次に示す、オブジェクト グループを使用しない通常のアクセスリストでは、内部ネットワーク上のいくつかのホストがいくつかの Web サーバへのアクセスを禁止されます。他のトラフィックはすべて許可されます。

hostname(config)# access-list ACL_IN extended deny tcp host 10.1.1.4 host 209.165.201.29 eq www
hostname(config)# access-list ACL_IN extended deny tcp host 10.1.1.78 host 209.165.201.29 eq www
hostname(config)# access-list ACL_IN extended deny tcp host 10.1.1.89 host 209.165.201.29 eq www
hostname(config)# access-list ACL_IN extended deny tcp host 10.1.1.4 host 209.165.201.16 eq www
hostname(config)# access-list ACL_IN extended deny tcp host 10.1.1.78 host 209.165.201.16 eq www
hostname(config)# access-list ACL_IN extended deny tcp host 10.1.1.89 host 209.165.201.16 eq www
hostname(config)# access-list ACL_IN extended deny tcp host 10.1.1.4 host 209.165.201.78 eq www
hostname(config)# access-list ACL_IN extended deny tcp host 10.1.1.78 host 209.165.201.78 eq www
hostname(config)# access-list ACL_IN extended deny tcp host 10.1.1.89 host 209.165.201.78 eq www
hostname(config)# access-list ACL_IN extended permit ip any any
hostname(config)# access-group ACL_IN in interface inside
 

2 つのネットワーク オブジェクト グループ(内部ホスト用に 1 つ、Web サーバ用に 1 つ)を作成すると、コンフィギュレーションが簡略化され、簡単に修正してホストを追加できるようになります。

hostname(config)# object-group network denied
hostname(config-network)# network-object host 10.1.1.4
hostname(config-network)# network-object host 10.1.1.78
hostname(config-network)# network-object host 10.1.1.89
 
hostname(config-network)# object-group network web
hostname(config-network)# network-object host 209.165.201.29
hostname(config-network)# network-object host 209.165.201.16
hostname(config-network)# network-object host 209.165.201.78
 
hostname(config-network)# access-list ACL_IN extended deny tcp object-group denied object-group web eq www
hostname(config)# access-list ACL_IN extended permit ip any any
hostname(config)# access-group ACL_IN in interface inside
 

関連情報

アクセスリストをインターフェイスに適用します。
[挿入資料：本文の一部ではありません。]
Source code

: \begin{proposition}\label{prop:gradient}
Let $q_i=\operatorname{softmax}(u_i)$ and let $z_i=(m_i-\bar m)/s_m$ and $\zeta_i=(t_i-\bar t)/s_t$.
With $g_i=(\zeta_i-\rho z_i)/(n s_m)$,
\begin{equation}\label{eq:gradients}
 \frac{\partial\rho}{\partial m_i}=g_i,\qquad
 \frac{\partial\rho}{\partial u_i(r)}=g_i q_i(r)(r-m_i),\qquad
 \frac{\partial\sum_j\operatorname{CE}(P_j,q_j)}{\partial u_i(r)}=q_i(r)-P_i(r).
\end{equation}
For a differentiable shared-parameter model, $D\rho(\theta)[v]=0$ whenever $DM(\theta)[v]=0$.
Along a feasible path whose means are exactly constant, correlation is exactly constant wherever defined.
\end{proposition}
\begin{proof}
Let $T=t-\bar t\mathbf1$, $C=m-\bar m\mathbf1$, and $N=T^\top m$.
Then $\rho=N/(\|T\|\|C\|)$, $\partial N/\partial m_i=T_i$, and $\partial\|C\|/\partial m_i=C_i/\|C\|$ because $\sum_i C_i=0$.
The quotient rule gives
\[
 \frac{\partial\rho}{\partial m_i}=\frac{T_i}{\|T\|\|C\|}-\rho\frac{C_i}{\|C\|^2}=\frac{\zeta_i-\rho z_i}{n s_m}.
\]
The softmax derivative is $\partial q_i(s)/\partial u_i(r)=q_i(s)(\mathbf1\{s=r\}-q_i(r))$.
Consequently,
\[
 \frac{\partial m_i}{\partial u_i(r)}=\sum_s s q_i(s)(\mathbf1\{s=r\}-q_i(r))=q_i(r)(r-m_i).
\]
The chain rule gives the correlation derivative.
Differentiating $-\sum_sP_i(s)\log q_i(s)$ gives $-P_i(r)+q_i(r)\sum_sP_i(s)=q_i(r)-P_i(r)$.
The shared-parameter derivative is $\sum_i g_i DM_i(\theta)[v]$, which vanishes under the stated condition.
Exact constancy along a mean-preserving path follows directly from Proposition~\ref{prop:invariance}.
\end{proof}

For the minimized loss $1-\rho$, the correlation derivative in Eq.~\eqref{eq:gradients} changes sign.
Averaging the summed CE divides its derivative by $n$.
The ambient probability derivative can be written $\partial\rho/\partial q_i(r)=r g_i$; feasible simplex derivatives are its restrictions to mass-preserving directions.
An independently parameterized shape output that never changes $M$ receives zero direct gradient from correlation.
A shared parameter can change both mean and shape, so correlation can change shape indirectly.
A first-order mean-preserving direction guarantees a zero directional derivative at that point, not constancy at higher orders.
詳細については、「アクセス規則の設定」を参照してください。

拡張アクセスリストの機能履歴

表 12-2 に、この機能のリリース履歴の一覧を示します。

 

表 12-2 拡張アクセスリストの機能履歴

機能名
リリース
機能情報

拡張アクセスリスト

7.0(1)

アクセスリストは、ネットワーク アクセスを制御したり、さまざまな機能を適用するトラフィックを指定したりするために使用されます。拡張アクセス コントロール リストは、1 つまたは複数のアクセス コントロール エントリ(ACE)で構成されます。このリストには、行番号を指定して ACE、送信元アドレス、および宛先アドレスを挿入できます。また、ACE タイプによっては、プロトコル、ポート(TCP または UDP の場合)、または ICMP タイプ(ICMP の場合)も挿入できます。

access-list extended コマンドが追加されました。